--- Work order ---
Return each record unchanged and drop the images.

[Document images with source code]
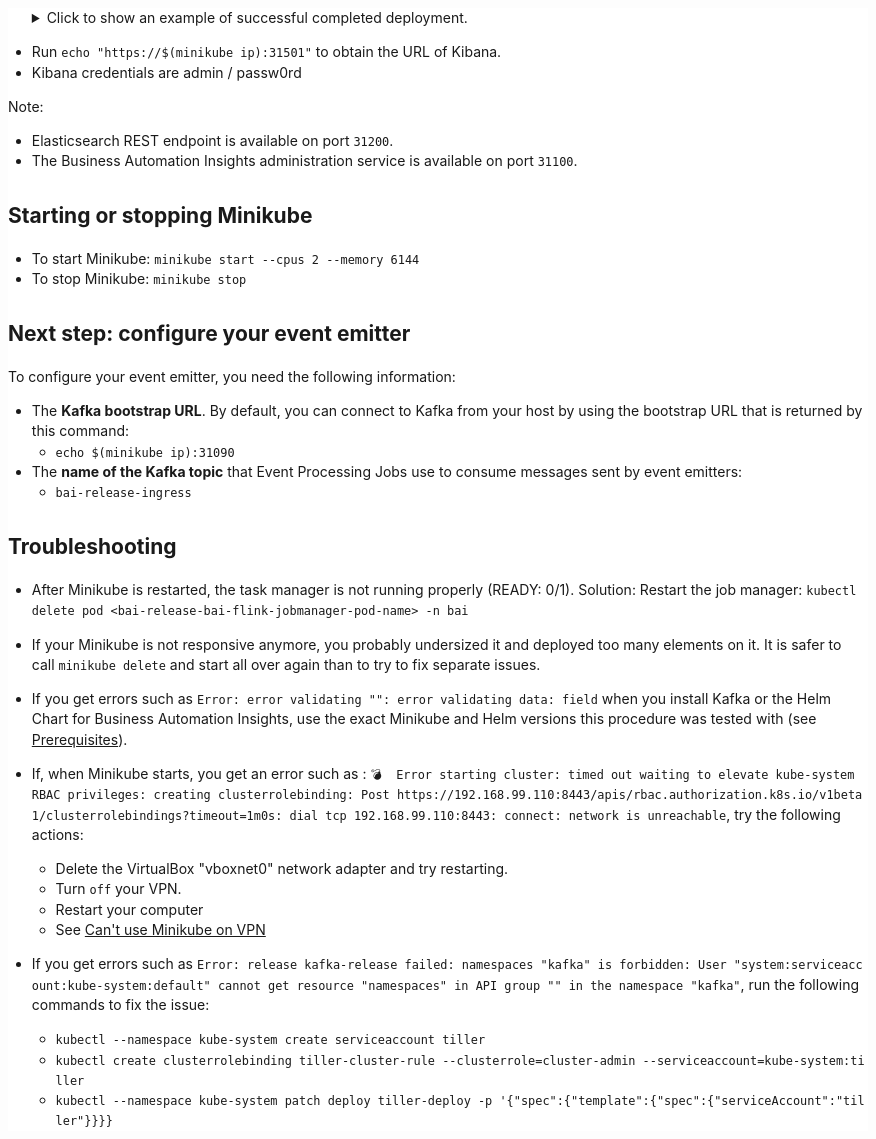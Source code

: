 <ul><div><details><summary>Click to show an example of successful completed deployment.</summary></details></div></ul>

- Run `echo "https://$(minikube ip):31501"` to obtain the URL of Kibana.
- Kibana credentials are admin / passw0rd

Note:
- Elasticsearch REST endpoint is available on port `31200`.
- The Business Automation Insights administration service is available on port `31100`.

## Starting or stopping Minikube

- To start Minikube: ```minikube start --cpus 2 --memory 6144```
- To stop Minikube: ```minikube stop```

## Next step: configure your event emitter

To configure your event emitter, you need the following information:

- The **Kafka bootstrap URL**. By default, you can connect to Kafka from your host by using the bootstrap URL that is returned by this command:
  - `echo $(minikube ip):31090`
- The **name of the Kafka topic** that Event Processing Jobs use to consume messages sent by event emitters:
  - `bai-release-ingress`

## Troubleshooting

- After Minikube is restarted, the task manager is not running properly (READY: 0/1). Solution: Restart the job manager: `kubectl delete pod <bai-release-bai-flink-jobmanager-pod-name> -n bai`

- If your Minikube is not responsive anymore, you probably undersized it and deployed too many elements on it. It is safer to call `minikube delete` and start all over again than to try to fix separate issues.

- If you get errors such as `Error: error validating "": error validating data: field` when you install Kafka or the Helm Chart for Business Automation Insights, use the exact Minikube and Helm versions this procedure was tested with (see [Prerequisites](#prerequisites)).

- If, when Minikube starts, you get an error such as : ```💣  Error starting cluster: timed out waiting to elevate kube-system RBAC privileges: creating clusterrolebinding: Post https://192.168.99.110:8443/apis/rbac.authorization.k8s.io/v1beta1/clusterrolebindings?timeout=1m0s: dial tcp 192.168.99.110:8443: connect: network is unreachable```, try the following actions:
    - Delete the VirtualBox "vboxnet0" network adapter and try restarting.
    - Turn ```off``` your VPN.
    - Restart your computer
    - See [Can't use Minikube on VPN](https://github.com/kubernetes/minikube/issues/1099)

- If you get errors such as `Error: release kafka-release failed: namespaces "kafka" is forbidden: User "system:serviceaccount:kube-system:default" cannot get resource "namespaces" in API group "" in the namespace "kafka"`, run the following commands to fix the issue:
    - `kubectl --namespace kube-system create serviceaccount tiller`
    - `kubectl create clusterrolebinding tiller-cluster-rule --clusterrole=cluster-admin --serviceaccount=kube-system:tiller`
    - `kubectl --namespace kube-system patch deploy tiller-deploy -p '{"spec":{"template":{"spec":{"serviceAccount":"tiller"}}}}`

--- Answer below ---
Source code

: <ul><div><details><summary>Click to show an example of successful completed deployment.</summary></details></div></ul>

- Run `echo "https://$(minikube ip):31501"` to obtain the URL of Kibana.
- Kibana credentials are admin / passw0rd

Note:
- Elasticsearch REST endpoint is available on port `31200`.
- The Business Automation Insights administration service is available on port `31100`.

## Starting or stopping Minikube

- To start Minikube: ```minikube start --cpus 2 --memory 6144```
- To stop Minikube: ```minikube stop```

## Next step: configure your event emitter

To configure your event emitter, you need the following information:

- The **Kafka bootstrap URL**. By default, you can connect to Kafka from your host by using the bootstrap URL that is returned by this command:
  - `echo $(minikube ip):31090`
- The **name of the Kafka topic** that Event Processing Jobs use to consume messages sent by event emitters:
  - `bai-release-ingress`

## Troubleshooting

- After Minikube is restarted, the task manager is not running properly (READY: 0/1). Solution: Restart the job manager: `kubectl delete pod <bai-release-bai-flink-jobmanager-pod-name> -n bai`

- If your Minikube is not responsive anymore, you probably undersized it and deployed too many elements on it. It is safer to call `minikube delete` and start all over again than to try to fix separate issues.

- If you get errors such as `Error: error validating "": error validating data: field` when you install Kafka or the Helm Chart for Business Automation Insights, use the exact Minikube and Helm versions this procedure was tested with (see [Prerequisites](#prerequisites)).

- If, when Minikube starts, you get an error such as : ```💣  Error starting cluster: timed out waiting to elevate kube-system RBAC privileges: creating clusterrolebinding: Post https://192.168.99.110:8443/apis/rbac.authorization.k8s.io/v1beta1/clusterrolebindings?timeout=1m0s: dial tcp 192.168.99.110:8443: connect: network is unreachable```, try the following actions:
    - Delete the VirtualBox "vboxnet0" network adapter and try restarting.
    - Turn ```off``` your VPN.
    - Restart your computer
    - See [Can't use Minikube on VPN](https://github.com/kubernetes/minikube/issues/1099)

- If you get errors such as `Error: release kafka-release failed: namespaces "kafka" is forbidden: User "system:serviceaccount:kube-system:default" cannot get resource "namespaces" in API group "" in the namespace "kafka"`, run the following commands to fix the issue:
    - `kubectl --namespace kube-system create serviceaccount tiller`
    - `kubectl create clusterrolebinding tiller-cluster-rule --clusterrole=cluster-admin --serviceaccount=kube-system:tiller`
    - `kubectl --namespace kube-system patch deploy tiller-deploy -p '{"spec":{"template":{"spec":{"serviceAccount":"tiller"}}}}`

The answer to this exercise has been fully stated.